Bedeutet das, dass es sogar noch mehr unsichtbares Material gibt als bisher gedacht? Vielleicht nicht.

Eine konkurrierende Theorie zu Lambda CDM, bekannt als modifizierte Newtonsche Dynamik oder MOND, verzichtet vollständig auf das Konzept der dunklen Materie und schlägt stattdessen vor, dass sich die Schwerkraft auf der Skala von Galaxien anders verhält (SN: 3/28/18). MOND, lange von Misteles Koautor Stacy McGaugh, ebenfalls von Case Western, verteidigt, sagt speziell die Arten von Beobachtungen voraus, die in der Studie gefunden wurden.

Aber Lambda CDM ist noch nicht abgeschrieben.

„Ich denke, es ist eine wirkliche Heraus-forderung zu sagen, dass man auf dunkle Materie verzichten kann, weil die Beweislage [dafür] so zahlreich ist“, sagt Bhuvnesh Jain, ein Kosmologe an der University of Pennsylvania.

Zum Beispiel wird das Wachstum großräumiger Strukturen im Universum seit dem Urknall durch Lambda CDM weit besser erklärt als durch MOND. Jain schlägt vor, dass es vielleicht sogar noch exotischere Ideen in mathematischen Modellen der Schwerkraft gibt, inspiriert durch das höherdimensionale Denken, das in der Stringtheorie zu finden ist, die die aktuelle großräumige Struktur des Universums erklären könnten.

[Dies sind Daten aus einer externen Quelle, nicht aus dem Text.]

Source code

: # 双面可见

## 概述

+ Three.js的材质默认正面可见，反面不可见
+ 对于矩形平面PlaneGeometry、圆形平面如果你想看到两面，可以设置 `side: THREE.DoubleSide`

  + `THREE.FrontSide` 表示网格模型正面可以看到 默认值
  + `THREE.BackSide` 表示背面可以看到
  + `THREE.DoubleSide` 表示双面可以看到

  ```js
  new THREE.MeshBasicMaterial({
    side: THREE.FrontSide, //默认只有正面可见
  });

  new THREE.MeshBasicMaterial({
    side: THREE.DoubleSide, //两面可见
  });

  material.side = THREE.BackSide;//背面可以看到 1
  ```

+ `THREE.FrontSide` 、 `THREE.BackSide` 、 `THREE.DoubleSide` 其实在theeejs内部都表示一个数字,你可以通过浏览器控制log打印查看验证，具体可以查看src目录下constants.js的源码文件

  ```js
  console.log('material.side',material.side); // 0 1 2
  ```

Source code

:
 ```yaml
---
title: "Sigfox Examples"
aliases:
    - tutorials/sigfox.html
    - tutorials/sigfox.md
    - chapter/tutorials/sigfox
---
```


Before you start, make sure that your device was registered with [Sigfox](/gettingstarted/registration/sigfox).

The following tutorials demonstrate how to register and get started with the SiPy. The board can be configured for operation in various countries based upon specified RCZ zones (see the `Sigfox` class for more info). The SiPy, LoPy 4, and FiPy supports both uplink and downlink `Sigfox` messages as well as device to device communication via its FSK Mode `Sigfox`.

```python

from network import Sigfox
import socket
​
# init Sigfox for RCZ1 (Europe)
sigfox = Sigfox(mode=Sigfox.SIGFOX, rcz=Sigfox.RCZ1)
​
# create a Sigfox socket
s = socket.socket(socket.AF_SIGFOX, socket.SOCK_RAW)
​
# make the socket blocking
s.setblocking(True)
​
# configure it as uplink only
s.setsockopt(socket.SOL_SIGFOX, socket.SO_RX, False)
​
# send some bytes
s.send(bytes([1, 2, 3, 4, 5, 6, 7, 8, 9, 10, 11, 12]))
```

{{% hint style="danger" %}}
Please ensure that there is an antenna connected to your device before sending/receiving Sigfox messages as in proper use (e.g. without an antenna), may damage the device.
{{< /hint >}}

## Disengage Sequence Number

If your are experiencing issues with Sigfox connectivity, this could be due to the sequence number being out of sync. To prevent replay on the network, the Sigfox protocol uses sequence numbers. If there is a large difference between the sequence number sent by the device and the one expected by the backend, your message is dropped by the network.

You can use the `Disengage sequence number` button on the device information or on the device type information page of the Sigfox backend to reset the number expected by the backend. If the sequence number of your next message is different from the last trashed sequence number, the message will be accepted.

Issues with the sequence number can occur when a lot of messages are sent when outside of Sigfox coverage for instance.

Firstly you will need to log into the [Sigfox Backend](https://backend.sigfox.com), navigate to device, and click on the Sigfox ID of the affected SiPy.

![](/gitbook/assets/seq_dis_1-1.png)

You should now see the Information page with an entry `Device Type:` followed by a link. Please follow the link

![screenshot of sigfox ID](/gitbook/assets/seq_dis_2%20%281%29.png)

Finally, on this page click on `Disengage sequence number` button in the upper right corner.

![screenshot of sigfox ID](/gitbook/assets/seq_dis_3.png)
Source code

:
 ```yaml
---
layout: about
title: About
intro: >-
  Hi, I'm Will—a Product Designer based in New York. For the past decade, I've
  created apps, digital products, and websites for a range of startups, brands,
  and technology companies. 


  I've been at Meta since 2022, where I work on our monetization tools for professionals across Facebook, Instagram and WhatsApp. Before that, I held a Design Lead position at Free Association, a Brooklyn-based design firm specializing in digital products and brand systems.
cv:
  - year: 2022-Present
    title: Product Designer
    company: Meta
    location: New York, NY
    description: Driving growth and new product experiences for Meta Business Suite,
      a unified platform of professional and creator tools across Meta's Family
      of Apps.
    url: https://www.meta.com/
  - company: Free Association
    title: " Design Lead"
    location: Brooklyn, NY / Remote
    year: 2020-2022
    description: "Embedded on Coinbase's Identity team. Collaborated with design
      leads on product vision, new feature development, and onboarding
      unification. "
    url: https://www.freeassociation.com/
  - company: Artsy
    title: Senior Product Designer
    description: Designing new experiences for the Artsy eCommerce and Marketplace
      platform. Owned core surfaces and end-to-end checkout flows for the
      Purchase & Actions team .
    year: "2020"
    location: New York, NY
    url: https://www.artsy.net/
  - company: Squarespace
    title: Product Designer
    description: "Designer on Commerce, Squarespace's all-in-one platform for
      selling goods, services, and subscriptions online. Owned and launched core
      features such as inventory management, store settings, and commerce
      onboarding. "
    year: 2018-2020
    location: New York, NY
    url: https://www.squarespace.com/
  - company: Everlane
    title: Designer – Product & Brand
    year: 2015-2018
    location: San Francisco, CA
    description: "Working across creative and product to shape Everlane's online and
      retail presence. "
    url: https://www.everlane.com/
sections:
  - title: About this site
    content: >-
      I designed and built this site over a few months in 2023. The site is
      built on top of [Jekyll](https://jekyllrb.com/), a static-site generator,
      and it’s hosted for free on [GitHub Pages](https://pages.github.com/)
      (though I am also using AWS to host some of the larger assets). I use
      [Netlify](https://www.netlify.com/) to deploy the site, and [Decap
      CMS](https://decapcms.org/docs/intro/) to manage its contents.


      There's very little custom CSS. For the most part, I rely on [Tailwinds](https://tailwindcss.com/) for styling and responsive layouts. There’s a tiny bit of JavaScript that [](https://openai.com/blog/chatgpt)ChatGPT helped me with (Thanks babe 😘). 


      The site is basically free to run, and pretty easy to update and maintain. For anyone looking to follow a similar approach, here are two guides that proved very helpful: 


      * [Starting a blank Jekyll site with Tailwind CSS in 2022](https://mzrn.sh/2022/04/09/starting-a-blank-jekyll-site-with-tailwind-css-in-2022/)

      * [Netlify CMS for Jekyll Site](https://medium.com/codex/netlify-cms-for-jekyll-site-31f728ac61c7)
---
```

Bestimmte Variationen solcher Ideen könnten die Daten von Mistele und seinen Kollegen erklären und gleichzeitig die Rolle der dunklen Materie überarbeiten.

Beobachtungen vom Euclid-Satelliten der Europäischen Weltraumorganisation, der letztes Jahr gestartet wurde, werden den Forschern bald weitaus bessere Gravitationslinsendaten liefern, was möglicherweise hilft, dieses seltsame Rätsel zu entwirren.